— Константин Филиппович предлагал учиться на военного целителя. Неужели и в армию я не могу пойти без разрешения?
— Помилуйте, Елизавета Дмитриевна, — раздражённо ответил Владимир Викентьевич, — да вас из города не выпустят. А если бы и выпустили, то на что вы собираетесь жить во время учёбы?
— Он говорил о возможности целевой стипендии.
— Отрабатывать целевую стипендию придётся не один год. Вешать на себя такое ярмо — неосмотрительно.
— Вешать на себя ярмо в виде выбранного Фаиной Алексеевной мужа — куда неосмотрительней, — заметила я. — Да ещё столь скоропалительно. Так как, могу я пойти в армию без разрешения главы клана?
— Можете, — неохотно подтвердил Владимир Викентьевич, но не успела я воодушевиться, как он добавил, — при наличии документа о среднем образовании. А Фаина Алексеевна намерена решить вопрос с вами раньше. Она не собирается выпускать вас из виду. Мне еле удалось уговорить оставить вас здесь, и то под предлогом целительского присмотра, необходимого при нестабильности магии. Но Фаина Алексеевна в любой момент может решить, что присмотр вам более не нужен, а излишняя свобода — вредна.

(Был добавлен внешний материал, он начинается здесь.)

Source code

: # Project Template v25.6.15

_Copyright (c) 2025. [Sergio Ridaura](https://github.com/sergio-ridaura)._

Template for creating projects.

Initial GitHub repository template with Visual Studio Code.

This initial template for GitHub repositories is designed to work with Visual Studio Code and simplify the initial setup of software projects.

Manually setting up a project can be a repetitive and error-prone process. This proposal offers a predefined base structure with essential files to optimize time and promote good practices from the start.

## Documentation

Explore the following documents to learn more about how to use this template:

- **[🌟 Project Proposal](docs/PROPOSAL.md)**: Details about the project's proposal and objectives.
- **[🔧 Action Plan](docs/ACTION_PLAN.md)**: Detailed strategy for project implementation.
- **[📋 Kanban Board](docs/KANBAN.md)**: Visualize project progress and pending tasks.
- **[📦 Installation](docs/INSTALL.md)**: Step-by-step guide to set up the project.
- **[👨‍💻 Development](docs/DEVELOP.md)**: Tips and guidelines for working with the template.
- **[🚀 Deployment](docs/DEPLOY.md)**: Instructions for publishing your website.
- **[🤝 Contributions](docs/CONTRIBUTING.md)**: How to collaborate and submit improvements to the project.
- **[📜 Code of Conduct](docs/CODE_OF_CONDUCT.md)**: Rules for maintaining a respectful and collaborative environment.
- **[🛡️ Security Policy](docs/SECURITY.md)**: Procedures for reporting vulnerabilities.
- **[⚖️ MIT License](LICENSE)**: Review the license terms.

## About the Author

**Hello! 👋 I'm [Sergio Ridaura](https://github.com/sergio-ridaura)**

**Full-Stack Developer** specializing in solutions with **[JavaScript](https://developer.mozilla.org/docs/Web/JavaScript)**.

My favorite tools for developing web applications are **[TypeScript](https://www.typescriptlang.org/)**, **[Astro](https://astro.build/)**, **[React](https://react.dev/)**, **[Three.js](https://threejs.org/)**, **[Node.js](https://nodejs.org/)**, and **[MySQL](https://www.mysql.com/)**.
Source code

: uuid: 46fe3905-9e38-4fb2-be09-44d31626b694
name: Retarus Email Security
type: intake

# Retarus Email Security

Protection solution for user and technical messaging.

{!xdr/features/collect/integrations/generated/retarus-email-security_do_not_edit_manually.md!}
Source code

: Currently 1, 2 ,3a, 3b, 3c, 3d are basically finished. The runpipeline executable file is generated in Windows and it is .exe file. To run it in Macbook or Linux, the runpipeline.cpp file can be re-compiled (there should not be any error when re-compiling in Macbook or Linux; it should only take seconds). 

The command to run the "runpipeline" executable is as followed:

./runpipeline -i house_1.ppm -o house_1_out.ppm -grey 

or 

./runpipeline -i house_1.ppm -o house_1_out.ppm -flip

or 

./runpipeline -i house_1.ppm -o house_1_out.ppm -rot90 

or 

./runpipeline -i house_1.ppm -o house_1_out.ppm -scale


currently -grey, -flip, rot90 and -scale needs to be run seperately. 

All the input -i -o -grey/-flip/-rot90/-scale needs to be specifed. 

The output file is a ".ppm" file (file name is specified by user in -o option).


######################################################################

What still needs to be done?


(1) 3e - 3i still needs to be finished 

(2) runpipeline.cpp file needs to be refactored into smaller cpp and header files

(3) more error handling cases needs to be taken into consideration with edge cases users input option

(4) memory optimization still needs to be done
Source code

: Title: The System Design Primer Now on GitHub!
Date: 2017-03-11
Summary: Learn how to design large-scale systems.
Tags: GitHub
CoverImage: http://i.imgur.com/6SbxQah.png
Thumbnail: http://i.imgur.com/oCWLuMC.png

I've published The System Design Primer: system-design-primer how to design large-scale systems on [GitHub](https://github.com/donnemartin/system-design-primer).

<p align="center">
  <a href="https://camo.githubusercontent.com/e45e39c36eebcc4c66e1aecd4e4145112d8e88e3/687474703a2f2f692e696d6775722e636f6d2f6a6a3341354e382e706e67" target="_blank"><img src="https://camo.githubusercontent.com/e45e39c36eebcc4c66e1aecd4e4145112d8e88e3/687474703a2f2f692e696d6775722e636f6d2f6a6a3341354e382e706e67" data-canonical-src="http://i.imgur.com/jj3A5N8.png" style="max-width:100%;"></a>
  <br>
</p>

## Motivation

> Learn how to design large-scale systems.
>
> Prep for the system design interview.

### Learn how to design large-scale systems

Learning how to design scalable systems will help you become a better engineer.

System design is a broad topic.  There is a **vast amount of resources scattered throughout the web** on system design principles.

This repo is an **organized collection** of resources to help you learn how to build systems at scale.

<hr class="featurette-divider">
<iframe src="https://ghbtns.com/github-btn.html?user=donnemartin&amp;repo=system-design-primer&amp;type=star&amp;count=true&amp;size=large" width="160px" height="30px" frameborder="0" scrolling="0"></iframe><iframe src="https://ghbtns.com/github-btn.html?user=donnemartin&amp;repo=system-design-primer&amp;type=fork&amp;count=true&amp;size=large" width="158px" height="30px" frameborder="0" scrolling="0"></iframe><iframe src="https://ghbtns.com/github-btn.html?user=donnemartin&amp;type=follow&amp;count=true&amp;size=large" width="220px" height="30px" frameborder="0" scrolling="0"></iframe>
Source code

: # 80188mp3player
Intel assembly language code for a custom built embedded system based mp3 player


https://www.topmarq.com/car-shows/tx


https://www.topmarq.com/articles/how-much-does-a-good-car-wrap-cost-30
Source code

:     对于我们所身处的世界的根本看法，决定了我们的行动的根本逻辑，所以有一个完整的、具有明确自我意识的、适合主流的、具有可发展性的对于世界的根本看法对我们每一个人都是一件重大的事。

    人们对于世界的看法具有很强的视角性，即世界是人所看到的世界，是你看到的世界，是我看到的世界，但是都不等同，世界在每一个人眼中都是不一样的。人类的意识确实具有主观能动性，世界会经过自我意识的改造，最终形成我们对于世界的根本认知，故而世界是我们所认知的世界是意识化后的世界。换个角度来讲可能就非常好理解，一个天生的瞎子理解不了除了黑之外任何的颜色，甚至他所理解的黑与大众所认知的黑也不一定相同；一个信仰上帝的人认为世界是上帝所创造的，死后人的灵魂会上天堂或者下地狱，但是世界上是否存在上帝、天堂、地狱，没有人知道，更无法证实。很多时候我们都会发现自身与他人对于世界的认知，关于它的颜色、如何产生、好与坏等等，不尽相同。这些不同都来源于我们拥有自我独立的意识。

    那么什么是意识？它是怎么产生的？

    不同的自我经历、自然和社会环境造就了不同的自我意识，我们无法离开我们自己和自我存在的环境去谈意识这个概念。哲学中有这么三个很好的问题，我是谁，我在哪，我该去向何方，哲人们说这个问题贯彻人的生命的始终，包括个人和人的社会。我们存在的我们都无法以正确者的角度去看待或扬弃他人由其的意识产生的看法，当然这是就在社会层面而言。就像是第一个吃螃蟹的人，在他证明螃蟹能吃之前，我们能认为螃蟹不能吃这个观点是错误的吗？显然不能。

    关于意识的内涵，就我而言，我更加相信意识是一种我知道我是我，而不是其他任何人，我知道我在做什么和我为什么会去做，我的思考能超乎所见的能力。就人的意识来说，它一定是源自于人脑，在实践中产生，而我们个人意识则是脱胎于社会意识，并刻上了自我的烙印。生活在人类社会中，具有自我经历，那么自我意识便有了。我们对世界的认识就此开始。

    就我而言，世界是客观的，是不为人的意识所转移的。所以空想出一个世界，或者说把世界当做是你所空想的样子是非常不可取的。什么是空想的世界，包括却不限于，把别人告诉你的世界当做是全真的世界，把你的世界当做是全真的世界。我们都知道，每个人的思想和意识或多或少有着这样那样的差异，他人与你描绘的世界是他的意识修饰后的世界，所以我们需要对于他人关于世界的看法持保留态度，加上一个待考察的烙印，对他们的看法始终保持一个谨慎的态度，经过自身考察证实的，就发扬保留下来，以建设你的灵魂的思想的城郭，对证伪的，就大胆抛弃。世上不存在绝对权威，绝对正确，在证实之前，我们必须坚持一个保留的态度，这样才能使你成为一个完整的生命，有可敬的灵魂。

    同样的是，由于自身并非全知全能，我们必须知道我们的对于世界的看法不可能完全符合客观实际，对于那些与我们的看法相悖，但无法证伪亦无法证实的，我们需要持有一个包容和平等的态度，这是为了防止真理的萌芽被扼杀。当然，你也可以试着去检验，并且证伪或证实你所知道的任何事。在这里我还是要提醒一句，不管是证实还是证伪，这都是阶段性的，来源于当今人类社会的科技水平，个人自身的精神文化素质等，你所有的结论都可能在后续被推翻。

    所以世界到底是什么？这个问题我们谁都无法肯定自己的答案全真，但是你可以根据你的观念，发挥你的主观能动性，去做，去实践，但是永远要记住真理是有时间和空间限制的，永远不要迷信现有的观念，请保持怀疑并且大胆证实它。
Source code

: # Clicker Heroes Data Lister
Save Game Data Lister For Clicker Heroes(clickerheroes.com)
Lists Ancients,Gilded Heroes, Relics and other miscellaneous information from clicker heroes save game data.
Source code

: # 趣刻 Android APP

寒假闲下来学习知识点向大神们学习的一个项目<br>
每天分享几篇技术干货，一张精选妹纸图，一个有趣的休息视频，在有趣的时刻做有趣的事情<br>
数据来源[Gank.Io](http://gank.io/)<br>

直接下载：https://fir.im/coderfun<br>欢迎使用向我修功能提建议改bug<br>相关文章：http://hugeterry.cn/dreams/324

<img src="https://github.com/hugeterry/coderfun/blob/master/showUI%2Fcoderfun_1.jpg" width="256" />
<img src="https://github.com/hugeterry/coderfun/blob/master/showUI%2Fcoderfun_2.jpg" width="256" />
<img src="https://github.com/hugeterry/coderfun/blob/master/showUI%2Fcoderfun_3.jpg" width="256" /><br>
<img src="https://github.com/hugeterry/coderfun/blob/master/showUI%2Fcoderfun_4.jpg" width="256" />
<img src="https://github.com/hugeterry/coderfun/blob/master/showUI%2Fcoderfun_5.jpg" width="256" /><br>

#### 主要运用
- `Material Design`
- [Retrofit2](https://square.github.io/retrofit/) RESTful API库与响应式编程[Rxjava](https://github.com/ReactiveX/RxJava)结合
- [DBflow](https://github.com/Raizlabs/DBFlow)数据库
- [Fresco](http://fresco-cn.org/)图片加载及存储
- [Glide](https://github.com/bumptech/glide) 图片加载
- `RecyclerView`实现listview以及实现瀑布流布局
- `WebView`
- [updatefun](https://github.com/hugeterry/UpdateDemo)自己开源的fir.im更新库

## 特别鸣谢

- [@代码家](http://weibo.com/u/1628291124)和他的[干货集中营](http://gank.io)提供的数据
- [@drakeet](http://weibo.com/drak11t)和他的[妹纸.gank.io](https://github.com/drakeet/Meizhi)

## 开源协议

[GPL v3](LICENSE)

Нет, я, конечно, помню, что даже если тебя проглотили, всё равно остаётся два выхода. Только почему непременно всё нужно делать через задницу? Похоже, пора срочно пересматривать планы. Интересно, доложит ли об этом разговоре Владимир Викентьевич? Насколько он лоялен своей нанимательнице?
— Но пока вы тут живёте, — неожиданно сказал Владимир Викентьевич, — имейте в виду, что в верхнем ящике моего письменного стола лежат деньги, которые вы можете использовать на собственное усмотрение. Ящик закрывается простым плетением, которое вам не составит труда снять.
— Спасибо, — чуть настороженно ответила я, — но у меня нет пока нужды в деньгах.
Предложение Владимира Викентьевича звучало заманчиво, но казалось ловушкой. Возможно, он предлагал от чистого сердца, но также возможно, что это всего лишь попытка найти ещё один рычаг давления на меня. Обвинят в воровстве — и доказывай потом, что взяла с разрешения.
— Я не предлагаю брать прямо сейчас, а вот если возникнет необходимость… — Владимир Викентьевич вытащил часы-луковицу из кармана, взглянул и нахмурился: — Заговорились мы с вами, Елизавета Дмитриевна, этак мы и опоздать можем. Впрочем, я ещё успеваю вас подвезти.
С предложением я согласилась, хотя и опасалась, что по дороге опять зайдёт разговор о вещах, к которым непонятно как относиться. Но Владимир Викентьевич молчал, сидел нахохлившись, словно ему было холодно, и думал о чём-то своём. Очнулся он, только когда я с ним попрощалась, тогда он улыбнулся и пожелал хорошего дня.